Review of O’Reilly’s Learning Python, 5th Edition

I’ve been programming in Python for a few years now (I can pretty much mark the beginning because of starting at Red Hat). Since picking it up, I’ve fallen in love with the language and have a few books on the subject. One of the most indispensable books I have is Learning Python 3rd Edition published by O’Reilly. Recently I received a copy of the 5th Edition for review.

learning-python

My first reaction was that it was no mere book, but a tome. The 3rd Edition was no slouch, weighing in at 700 pages, but the 5th Edition is a hefty 1540 pages, over twice the size! This edition was released in June 2013 (ISBN 978-1-449-35573-9); the previous edition that I owned (the 3rd) was published in October 2007. This new edition was updated to cover Python versions 3.3 and 2.7 (the 4th Edition covered 2.6 and 3.0/3.1, so I imagine it too had a hefty size increase over the 3rd Edition).

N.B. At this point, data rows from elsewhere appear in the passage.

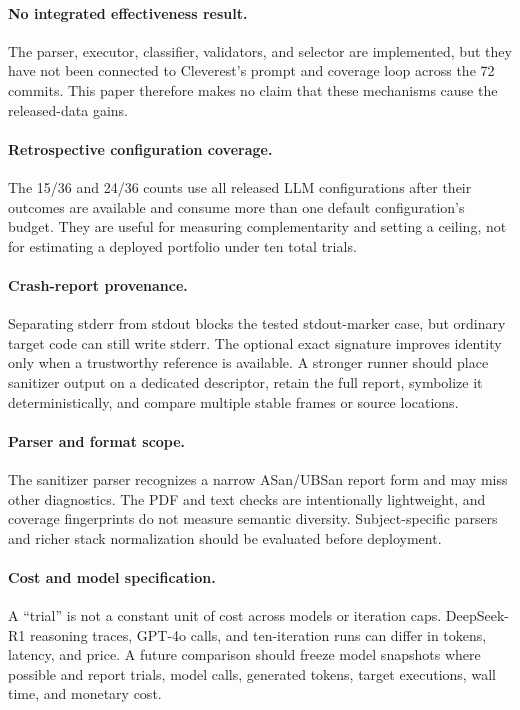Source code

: \documentclass{article}
\begin{document}
\paragraph{No integrated effectiveness result.}
The parser, executor, classifier, validators, and selector are implemented, but
they have not been connected to Cleverest's prompt and coverage loop across the
72 commits.  This paper therefore makes no claim that these mechanisms cause
the released-data gains.

\paragraph{Retrospective configuration coverage.}
The 15/36 and 24/36 counts use all released LLM configurations after their
outcomes are available and consume more than one default configuration's
budget.  They are useful for measuring complementarity and setting a ceiling,
not for estimating a deployed portfolio under ten total trials.

\paragraph{Crash-report provenance.}
Separating stderr from stdout blocks the tested stdout-marker case, but ordinary
target code can still write stderr.  The optional exact signature improves
identity only when a trustworthy reference is available.  A stronger runner
should place sanitizer output on a dedicated descriptor, retain the full
report, symbolize it deterministically, and compare multiple stable frames or
source locations.

\paragraph{Parser and format scope.}
The sanitizer parser recognizes a narrow ASan/UBSan report form and may miss
other diagnostics.  The PDF and text checks are intentionally lightweight, and
coverage fingerprints do not measure semantic diversity.  Subject-specific
parsers and richer stack normalization should be evaluated before deployment.

\paragraph{Cost and model specification.}
A ``trial'' is not a constant unit of cost across models or iteration caps.
DeepSeek-R1 reasoning traces, GPT-4o calls, and ten-iteration runs can differ in
tokens, latency, and price.  A future comparison should freeze model snapshots
where possible and report trials, model calls, generated tokens, target
executions, wall time, and monetary cost.
\end{document}
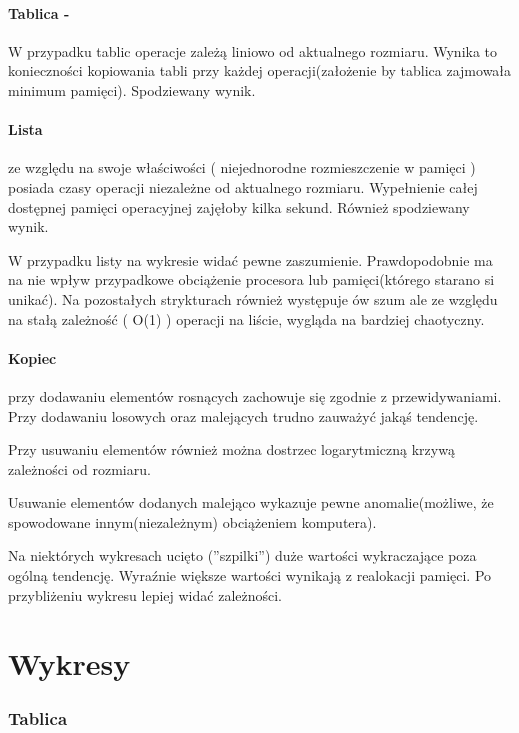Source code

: \documentclass[polish, 11pt]{article}
\begin{document}
		\paragraph{Tablica - }
		W przypadku tablic operacje zależą liniowo od aktualnego rozmiaru.	Wynika to konieczności kopiowania tabli przy każdej operacji(założenie by tablica zajmowała minimum pamięci). Spodziewany wynik.
		\paragraph{Lista}
		 ze względu na swoje właściwości ( niejednorodne rozmieszczenie w pamięci ) posiada czasy operacji niezależne od aktualnego rozmiaru. Wypełnienie całej dostępnej pamięci operacyjnej zajęłoby kilka sekund.	Również spodziewany wynik.
		 \par
		 W przypadku listy na wykresie widać pewne zaszumienie. Prawdopodobnie ma na nie wpływ przypadkowe obciążenie procesora lub pamięci(którego starano si unikać). Na pozostałych strykturach również występuje ów szum ale ze względu na stałą zależność ( O(1) ) operacji na liście, wygląda na bardziej chaotyczny.
		\paragraph{Kopiec}
		przy dodawaniu elementów rosnących zachowuje się zgodnie z przewidywaniami. Przy dodawaniu  losowych oraz malejących trudno zauważyć jakąś tendencję. 
		\par
		Przy usuwaniu elementów również można dostrzec logarytmiczną krzywą zależności od rozmiaru. 
		\par
		Usuwanie elementów dodanych malejąco wykazuje pewne anomalie(możliwe, że spowodowane innym(niezależnym) obciążeniem komputera).
		\par 
		Na niektórych wykresach ucięto (''szpilki'') duże wartości wykraczające poza ogólną tendencję. Wyraźnie większe wartości wynikają z realokacji pamięci. Po przybliżeniu wykresu lepiej widać zależności.
		
		
		
		\section{Wykresy}				
		\subsubsection{Tablica}		
		
\end{document}
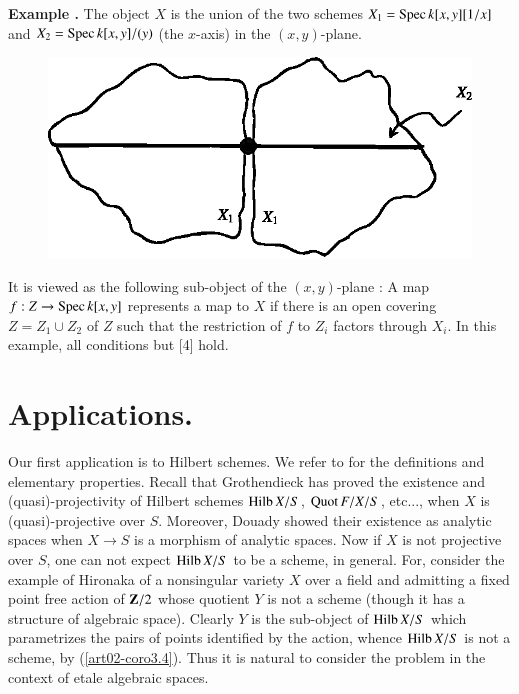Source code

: \medskip
\noindent
{\bf Example .\label{art02-exam5.11}}
The object $X$ is the union of the two schemes $X_{1}=\operatorname{Spec} k[x,y][1/x]$ and $X_{2}=\operatorname{Spec} k[x,y]/(y)$ (the $x$-axis) in the $(x,y)$-plane.
\begin{figure}[H]
\centering
\includegraphics{src/chap2/fig5.eps}
\end{figure}
It is viewed as the following sub-object of the $(x,y)$-plane : A map $f:Z\to \operatorname{Spec} k[x,y]$ represents a map to $X$ if there is an open covering $Z=Z_{1}\cup Z_{2}$ of $Z$ such that the restriction of $f$ to $Z_{i}$ factors through $X_{i}$. In this example, all conditions but [4] hold.

\section{Applications.}\label{art02-sec6}
\pageoriginale

Our first application is to Hilbert schemes. We refer to \cite{art02-key12} for the definitions and elementary properties. Recall that Grothendieck \cite{art02-key12} has proved the existence and (quasi)-projectivity of Hilbert schemes $\operatorname{\mathrm{Hilb}} X/S$, $\operatorname{\mathrm{Quot}} F/X/S$, etc..., when $X$ is (quasi)-pro\-jective over $S$. Moreover, Douady \cite{art02-key9} showed their existence as analytic spaces when $X\to S$ is a morphism of analytic spaces. Now if $X$ is not projective over $S$, one can not expect $\operatorname{\mathrm{Hilb}} X/S$ to be a scheme, in general. For, consider the example of Hironaka \cite{art02-key16} of a nonsingular variety $X$ over a field and admitting a fixed point free action of $\mathbf{Z}/2$ whose quotient $Y$ is not a scheme (though it has a structure of algebraic space). Clearly $Y$ is the sub-object of $\operatorname{\mathrm{Hilb}} X/S$ which parametrizes the pairs of points identified by the action, whence $\operatorname{\mathrm{Hilb}} X/S$ is not a scheme, by (\ref{art02-coro3.4}). Thus it is natural to consider the problem in the context of etale algebraic spaces.

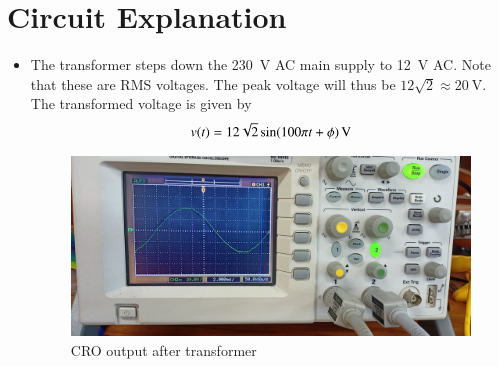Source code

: \documentclass[journal,12pt,twocolumn]{IEEEtran}
\numberwithin{equation}{section}
\numberwithin{figure}{section}
\begin{document}
	\section{Circuit Explanation}
	\begin{itemize}
	\item The transformer steps down the \SI{230}{\volt} AC main supply to \SI{12}{\volt} AC. Note that these are RMS voltages. The peak voltage will thus be $12\sqrt{2} \approx \SI{20}{\volt}$. The transformed voltage is given by
	\begin{align}
		v(t) = \SI[parse-numbers=false]{12\sqrt{2}\sin(100\pi t + \phi)}{\volt}
	\end{align}
	\begin{figure}[!ht]
		\centering
		\includegraphics[width=\columnwidth]{./figs/transformer.jpg}
		\caption{CRO output after transformer}
		\label{fig-transformer}	
	\end{figure}
	

\end{itemize}
\end{document}
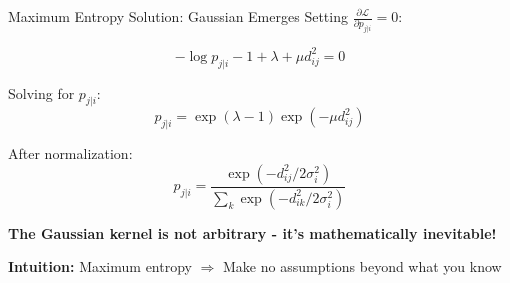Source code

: \documentclass[aspectratio=169]{beamer}
\newcommand{\intuition}[1]{\colorbox{green!10}{\textcolor{intuitioncolor}{\textbf{Intuition:} #1}}}
\begin{document}
\begin{frame}{Maximum Entropy Solution: Gaussian Emerges}
Setting $\frac{\partial\mathcal{L}}{\partial p_{j|i}} = 0$:

$$-\log p_{j|i} - 1 + \lambda + \mu d_{ij}^2 = 0$$

Solving for $p_{j|i}$:
$$p_{j|i} = \exp(\lambda - 1) \exp(-\mu d_{ij}^2)$$

After normalization:
$$p_{j|i} = \frac{\exp(-d_{ij}^2/2\sigma_i^2)}{\sum_k \exp(-d_{ik}^2/2\sigma_i^2)}$$

\begin{center}
\colorbox{yellow!30}{\textbf{The Gaussian kernel is not arbitrary - it's mathematically inevitable!}}
\end{center}

\intuition{Maximum entropy $\Rightarrow$ Make no assumptions beyond what you know}
\end{frame}
\end{document}
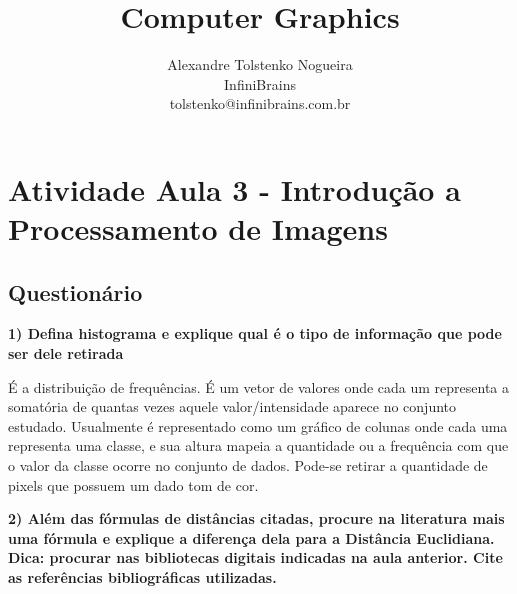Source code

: \documentclass[a4paper]{sbgames}               %
\title{Computer Graphics}
\author{Alexandre Tolstenko Nogueira\\InfiniBrains\\tolstenko@infinibrains.com.br 
}
\begin{document}


\maketitle




\section{Atividade Aula 3 - Introdução a Processamento de Imagens}

\subsection*{Questionário}

\textbf{1) Defina histograma e explique qual é o tipo de informação que pode ser dele retirada}

É a distribuição de frequências. É um vetor de valores onde cada um representa a somatória de quantas vezes aquele valor/intensidade aparece no conjunto estudado. Usualmente é representado como um gráfico de colunas onde cada uma representa uma classe, e sua altura mapeia a quantidade ou a frequência com que o valor da classe ocorre no conjunto de dados. Pode-se retirar a quantidade de pixels que possuem um dado tom de cor.

\textbf{2) Além das fórmulas de distâncias citadas, procure na literatura mais uma fórmula e explique a diferença dela para a Distância Euclidiana. Dica: procurar nas bibliotecas digitais indicadas na aula anterior. Cite as referências bibliográficas
utilizadas.
}
\end{document}
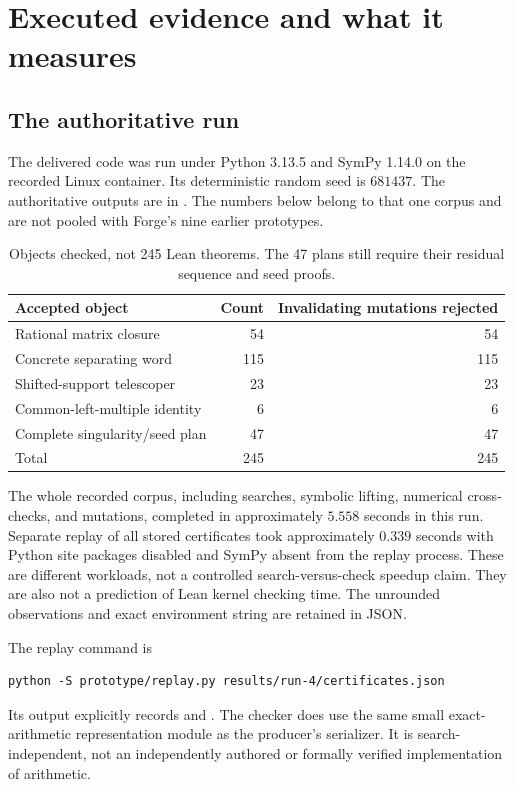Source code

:\section{Executed evidence and what it measures}
\label{sec:evidence}

\subsection{The authoritative run}

The delivered code was run under Python 3.13.5 and SymPy 1.14.0 on the recorded
Linux container. Its deterministic random seed is $681437$. The authoritative
outputs are in . The numbers below belong to that one
corpus and are not pooled with Forge's nine earlier prototypes.

\begin{table}[ht]
\centering
\begin{tabular}{@{}lrr@{}}
\toprule
Accepted object & Count & Invalidating mutations rejected\\
\midrule
Rational matrix closure & 54 & 54\\
Concrete separating word & 115 & 115\\
Shifted-support telescoper & 23 & 23\\
Common-left-multiple identity & 6 & 6\\
Complete singularity/seed plan & 47 & 47\\
\midrule
Total & 245 & 245\\
\bottomrule
\end{tabular}
\caption{Objects checked, not 245 Lean theorems. The 47 plans still require their residual sequence and seed proofs.}
\end{table}

The whole recorded corpus, including searches, symbolic lifting, numerical
cross-checks, and mutations, completed in approximately $5.558$ seconds in this
run. Separate replay of all stored certificates took approximately $0.339$
seconds with Python site packages disabled and SymPy absent from the replay
process. These are different workloads, not a controlled search-versus-check
speedup claim. They are also not a prediction of Lean kernel checking time.
The unrounded observations and exact environment string are retained in JSON.

The replay command is
\begin{lstlisting}
python -S prototype/replay.py results/run-4/certificates.json
\end{lstlisting}
Its output explicitly records  and
. The checker does use the same small exact-arithmetic
representation module as the producer's serializer. It is search-independent,
not an independently authored or formally verified implementation of arithmetic.

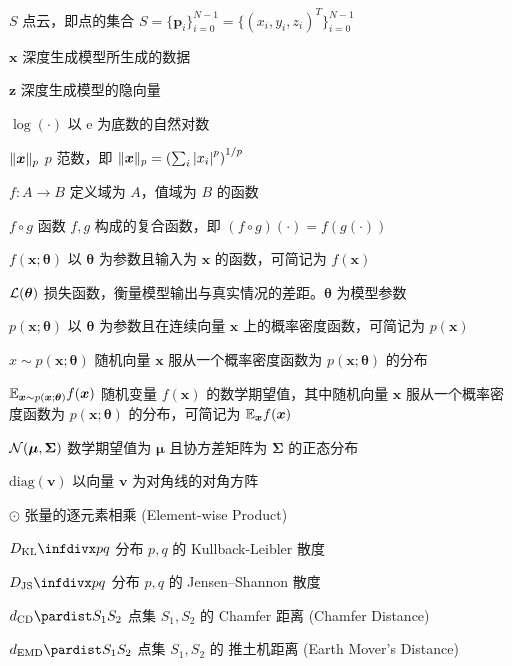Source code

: \begin{denotation}[2.8cm]
	\item[$S$]        点云，即点的集合 $S = \{\bm p_i\}_{i=0}^{N - 1}
		= \{(x_i, y_i, z_i)^T\}_{i=0}^{N - 1}$

	\item[$\bm x$]    深度生成模型所生成的数据
	\item[$\bm z$]    深度生成模型的隐向量


	\item[$\log(\cdot)$] 以 $\mathrm{e}$ 为底数的自然对数
	\item[$\lVert\bm x\rVert_p$] $p$ 范数，即
	$\lVert\bm x\rVert_p ={\left( \sum_{i} \left| x_i \right|^p \right)}^{1/p}$

	\item[$f: A \to B$]          定义域为 $A$，值域为 $B$ 的函数
	\item[$f \circ g$]           函数 $f, g$ 构成的复合函数，即 $(f \circ g)(\cdot) = f(g(\cdot))$

	\item[$f(\bm x; \bm\theta)$] 以 $\bm\theta$ 为参数且输入为 $\bm x$ 的函数，可简记为 $f(\bm x)$
	\item[$\mathcal{L}(\bm\theta)$] 损失函数，衡量模型输出与真实情况的差距。$\bm\theta$ 为模型参数

	\item[$p(\bm x; \bm\theta)$] 以 $\bm\theta$ 为参数且在连续向量 $\bm x$ 上的概率密度函数，可简记为 $p(\bm x)$
	\item[$x \sim p(\bm x; \bm\theta)$] 随机向量 $\bm x$ 服从一个概率密度函数为 $p(\bm x; \bm\theta)$ 的分布
	\item[$\mathbb{E}_{\bm x \sim p(\bm x; \bm\theta)} {f(\bm x)}$] 随机变量 $f(\bm x)$ 的数学期望值，其中随机向量 $\bm x$ 服从一个概率密度函数为  $p(\bm x; \bm\theta)$ 的分布，可简记为 $\mathbb{E}_{\bm x} {f(\bm x)}$
	\item[$\mathcal{N}(\bm\mu,\bm\Sigma)$] 数学期望值为 $\bm\mu$ 且协方差矩阵为 $\bm\Sigma$ 的正态分布
	\item[$\mathrm{diag}(\bm v)$] 以向量 $\bm v$ 为对角线的对角方阵
	\item[$\odot$] 张量的逐元素相乘 (Element-wise Product)

	\item[$\DKL{p}{q}$] 分布 $p, q$ 的 Kullback-Leibler 散度
	\item[$\DJS{p}{q}$] 分布 $p, q$ 的 Jensen–Shannon 散度

	\item[$\DCD{S_1}{S_2}$]  点集 $S_1, S_2$ 的 Chamfer 距离 (Chamfer Distance)
	\item[$\DEMD{S_1}{S_2}$] 点集 $S_1, S_2$ 的 推土机距离 (Earth Mover's Distance)
\end{denotation}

Before I go further with the review I have to note that Learning Python 3rd Edition is nearly always on my desk. I referenced that book all the time. With the number of alternatives out there (searching on the internet or looking at other books that I have, such as Programming Python, the Python Cookbook, and Python in a Nutshell), this is the one book I used all the time. It is worn, crinkled, dirty, and probably sticky in a few spots as well. However, I’m not one to read books like this from front to back — I use them as reference material for areas that interest me or I need help with (or I need to brush up on).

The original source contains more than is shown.